Complex Type Parsing

# Object types
person_type = parse_tf_type_to_ctytype("""
    object({
        name = string,
        age = number,
        active = bool
    })
""")

# Nested collections
nested_type = parse_tf_type_to_ctytype("""
    list(object({
        id = string,
        tags = map(string)
    }))
""")

# Tuple types
tuple_type = parse_tf_type_to_ctytype("tuple([string, number, bool])")

Alternative Format: JSON Arrays

Terraform also represents types as JSON arrays:

# ["list", "string"] format
list_type = parse_tf_type_to_ctytype(["list", "string"])

# ["object", {...}] format
object_type = parse_tf_type_to_ctytype([
    "object",
    {
        "name": "string",
        "age": "number"
    }
])

# Verify equivalence
from pyvider.cty import CtyList, CtyString

assert list_type == CtyList(element_type=CtyString())

MessagePack Serialization

Terraform uses MessagePack for efficient binary serialization of cty values. pyvider.cty provides full compatibility.

Cross-Language Exchange

from pyvider.cty.codec import cty_to_msgpack, cty_from_msgpack
from pyvider.cty import CtyObject, CtyString, CtyNumber

# Define schema
schema = CtyObject(
    attribute_types={
        "name": CtyString(),
        "age": CtyNumber()
    }
)

# Create value
value = schema.validate({"name": "Alice", "age": 30})

# Serialize to MessagePack (Terraform-compatible)
msgpack_bytes = cty_to_msgpack(value, schema)

# This binary data can be:
# - Sent to a Terraform provider written in Go
# - Stored in Terraform state files
# - Exchanged with any go-cty application

# Deserialize back
restored = cty_from_msgpack(msgpack_bytes, schema)
assert restored['name'].raw_value == "Alice"

Interop with Go Providers

# Python provider sends data to Terraform
def create_resource(config):
    """Create resource and return state as MessagePack."""
    # Validate configuration
    validated_config = resource_schema.validate(config)

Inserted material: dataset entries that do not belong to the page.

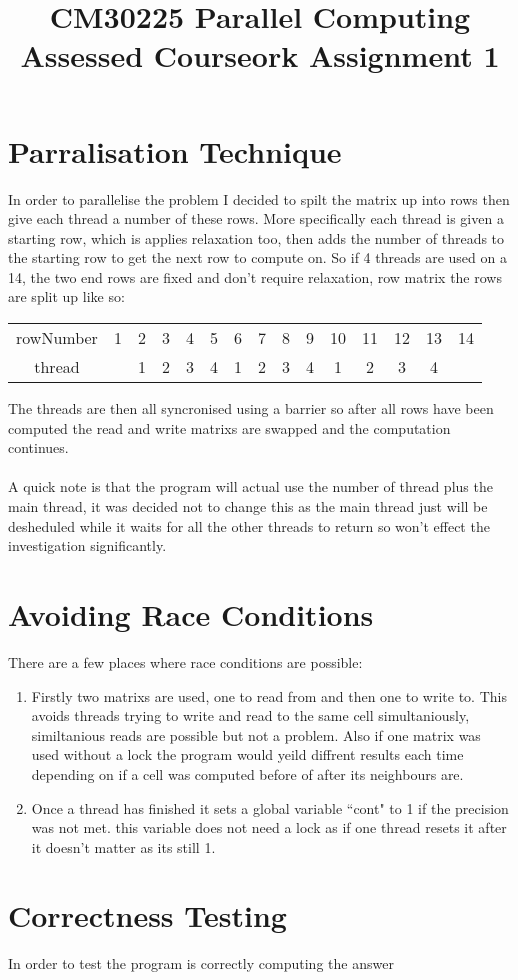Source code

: \documentclass{article}
\begin{document}
\title{CM30225 Parallel Computing \\ Assessed Courseork Assignment 1}
\author{}

\maketitle

\section{Parralisation Technique}
In order to parallelise the problem I decided to spilt the matrix up into rows
then give each thread a number of these rows. More specifically each thread is
given a starting row, which is applies relaxation too, then adds the number of
threads to the starting row to get the next row to compute on. So if 4 threads
are used on a 14, the two end rows are fixed and don't require relaxation,
row matrix the rows are split up like so:

\begin{center}
\begin{tabular}{ |c|c|c|c|c|c|c|c|c|c|c|c|c|c|c| }
 \hline
 rowNumber & 1 & 2 & 3 & 4 & 5 & 6 & 7 & 8 & 9 & 10 & 11 & 12 & 13 & 14 \\
 thread &  & 1 & 2 & 3 & 4 & 1 & 2 & 3 & 4 & 1 & 2 & 3 & 4 &  \\
 \hline
\end{tabular}
\end{center}

The threads are then all syncronised using a barrier so after all rows have been
computed the read and write matrixs are swapped and the computation continues.\\~\\
A quick note is that the program will actual use the number of thread plus the
main thread, it was decided not to change this as the main thread just will be
desheduled while it waits for all the other threads to return so won't effect
the investigation significantly.

\section{Avoiding Race Conditions}
There are a few places where race conditions are possible:

\begin{enumerate}
\item Firstly two matrixs are used, one to read from and then one to write to.
This avoids threads trying to write and read to the same cell simultaniously,
similtanious reads are possible but not a problem. Also if one matrix was used without
a lock the program would yeild diffrent results each time depending on if a cell
was computed before of after its neighbours are.
\item Once a thread has finished it sets a global variable ``cont" to 1 if the
precision was not met. this variable does not need a lock as if one thread resets
it after it doesn't matter as its still 1.
\end{enumerate}

\section{Correctness Testing}
In order to test the program is correctly computing the answer 
\end{document}
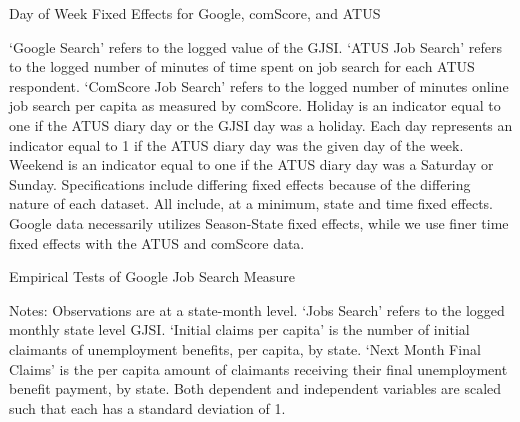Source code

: \documentclass[12pt]{article}
\begin{document}
\begin{spacing}{2}
\begin{sidewaystable}[H]
\caption{Day of Week Fixed Effects for Google, comScore, and ATUS}
\label{tab:dayofweek}
\begin{center}

\begin{tablenotes}
\item  `Google Search' refers to the logged value of the GJSI. `ATUS Job Search' refers to the logged number of minutes of time spent on job search for each ATUS respondent. `ComScore Job Search' refers to the logged number of minutes online job search per capita as measured by comScore. Holiday is an indicator equal to one if the ATUS diary day or the GJSI day was a holiday. Each day represents an indicator equal to 1 if the ATUS diary day was the given day of the week. Weekend is an indicator equal to one if the ATUS diary day was a Saturday or Sunday. Specifications include differing fixed effects because of the differing nature of each dataset. All include, at a minimum, state and time fixed effects. Google data necessarily utilizes Season-State fixed effects, while we use finer time fixed effects with the ATUS and comScore data.
\end{tablenotes}
\end{center}
\end{sidewaystable}

\begin{sidewaystable}[H]
\caption{Empirical Tests of Google Job Search Measure}
\label{tab:macroeffects}
\begin{center}

\begin{tablenotes}
\item Notes: Observations are at a state-month level. `Jobs Search' refers to the logged monthly state level GJSI. `Initial claims per capita’ is the number of initial claimants of unemployment benefits, per capita, by state. `Next Month Final Claims' is the per capita amount of claimants receiving their final unemployment benefit payment, by state. Both dependent and independent variables are scaled such that each has a standard deviation of 1.
\end{tablenotes}
\end{center}
\end{sidewaystable}


\end{spacing}
\end{document}
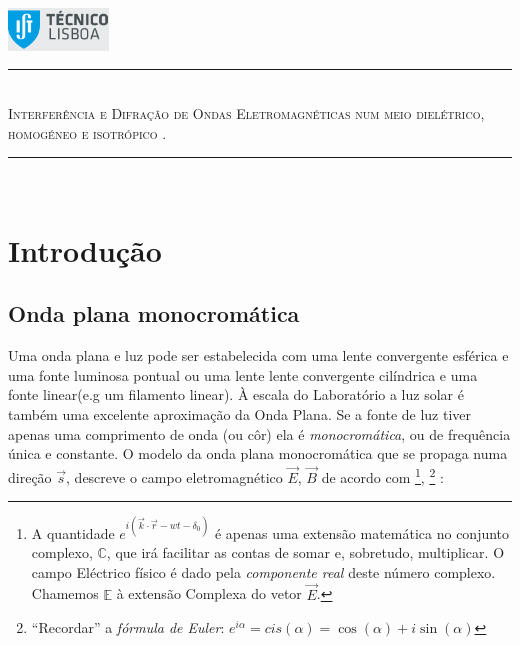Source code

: \documentclass[a4paper,12pt]{article}
\author{Prof. Bernardo B. Carvalho}
\date{ Outubro 2012}
\newcommand{\HRule}{\rule{\linewidth}{0.5mm}}
\begin{document}
 

	\includegraphics[width=0.2\textwidth]{../logo-ist}%

	\HRule \\[0.5cm]
	{ \huge \sf  \textsc{Interferência e Difração de Ondas Eletromagnéticas num meio dielétrico, homogéneo e isotrópico .}} \\[0.4cm] %
	\HRule \\%





\section{\sf Introdução}
\subsection{\sf Onda plana monocromática }

Uma onda plana e luz pode ser estabelecida com uma lente convergente esférica e uma fonte luminosa pontual ou uma lente lente convergente cilíndrica 
e uma fonte linear(e.g um filamento linear).  À escala do Laboratório a luz solar é também uma excelente aproximação da Onda Plana.
Se a fonte de luz tiver apenas uma comprimento de onda (ou côr) ela é \emph{monocromática}, ou de frequência única e constante.
O modelo da onda plana monocromática que se propaga numa direção $\vec{s}$, descreve o campo  eletromagnético $\vec{E}$, $\vec{B}$ de acordo com
\footnote{A quantidade $e^{ i (\vec{k} \cdot \vec{r} -wt - \delta_0)}$ é apenas uma extensão matemática no conjunto complexo, $\mathbb{C}$,  que irá facilitar as contas de somar e, sobretudo, multiplicar. O campo Eléctrico físico é dado pela \emph{componente real} deste número complexo. Chamemos $\mathbb{E}$ à extensão Complexa do vetor  $\vec{E}$.}, 
\footnote{``Recordar''  a \emph{fórmula de Euler}: $e^{i \alpha} = cis(\alpha) = \cos(\alpha) + i \sin(\alpha)$} :
\end{document}
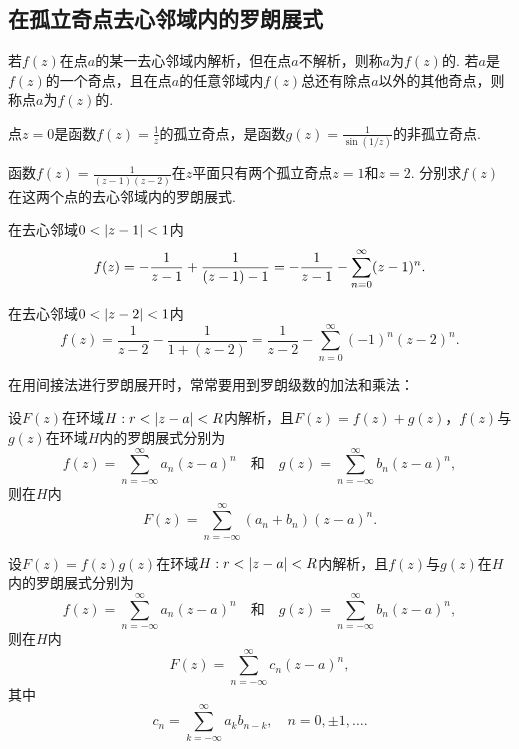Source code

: \subsection{在孤立奇点去心邻域内的罗朗展式}
\begin{definition}
若\(f(z)\)在点\(a\)的某一去心邻域内解析，但在点\(a\)不解析，则称\(a\)为\(f(z)\)的.
若\(a\)是\(f(z)\)的一个奇点，且在点\(a\)的任意邻域内\(f(z)\)总还有除点\(a\)以外的其他奇点，则称点\(a\)为\(f(z)\)的.
\end{definition}

\begin{example}
点\(z=0\)是函数\(f(z) = \frac{1}{z}\)的孤立奇点，是函数\(g(z) = \frac{1}{\sin(1/z)}\)的非孤立奇点.
\end{example}

\begin{example}
函数\(f(z) = \frac{1}{(z-1)(z-2)}\)在\(z\)平面只有两个孤立奇点\(z=1\)和\(z=2\).
分别求\(f(z)\)在这两个点的去心邻域内的罗朗展式.
\begin{solution}
在去心邻域\(0<\abs{z-1}<1\)内\[
f(z) = -\frac{1}{z-1} + \frac{1}{(z-1)-1} \\
= -\frac{1}{z-1} - \sum\limits_{n=0}^{\infty} (z-1)^n.
\]

在去心邻域\(0<\abs{z-2}<1\)内\[
f(z) = \frac{1}{z-2} - \frac{1}{1+(z-2)}
= \frac{1}{z-2} - \sum\limits_{n=0}^{\infty} (-1)^n (z-2)^n.
\]
\end{solution}
\end{example}

在用间接法进行罗朗展开时，常常要用到罗朗级数的加法和乘法：
\begin{theorem}[罗朗级数的加法]
设\(F(z)\)在环域\(H: r < \abs{z-a} < R\)内解析，且\(F(z) = f(z) + g(z)\)，\(f(z)\)与\(g(z)\)在环域\(H\)内的罗朗展式分别为\[
f(z) = \sum\limits_{n=-\infty}^{\infty} a_n (z-a)^n
\quad\text{和}\quad
g(z) = \sum\limits_{n=-\infty}^{\infty} b_n (z-a)^n,
\]则在\(H\)内\[
F(z) = \sum\limits_{n=-\infty}^{\infty} (a_n+b_n) (z-a)^n.
\]
\end{theorem}

\begin{theorem}[罗朗级数的乘法]
设\(F(z) = f(z) g(z)\)在环域\(H: r < \abs{z-a} < R\)内解析，且\(f(z)\)与\(g(z)\)在\(H\)内的罗朗展式分别为\[
f(z) = \sum\limits_{n=-\infty}^{\infty} a_n (z-a)^n
\quad\text{和}\quad
g(z) = \sum\limits_{n=-\infty}^{\infty} b_n (z-a)^n,
\]则在\(H\)内\[
F(z) = \sum\limits_{n=-\infty}^{\infty} c_n (z-a)^n,
\]其中\[
c_n = \sum\limits_{k=-\infty}^{\infty} a_k b_{n-k},
\quad n=0,\pm1,\dotsc.
\]
\end{theorem}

    # Perform resource creation...
    resource_state = {
        "id": "res-12345",
        "name": validated_config['name'].raw_value,
        "status": "active"
    }

    # Serialize state for Terraform
    state_value = state_schema.validate(resource_state)
    return cty_to_msgpack(state_value, state_schema)

# Terraform/Go can deserialize this directly:
# state, err := msgpack.Unmarshal(pythonBytes, stateSchema)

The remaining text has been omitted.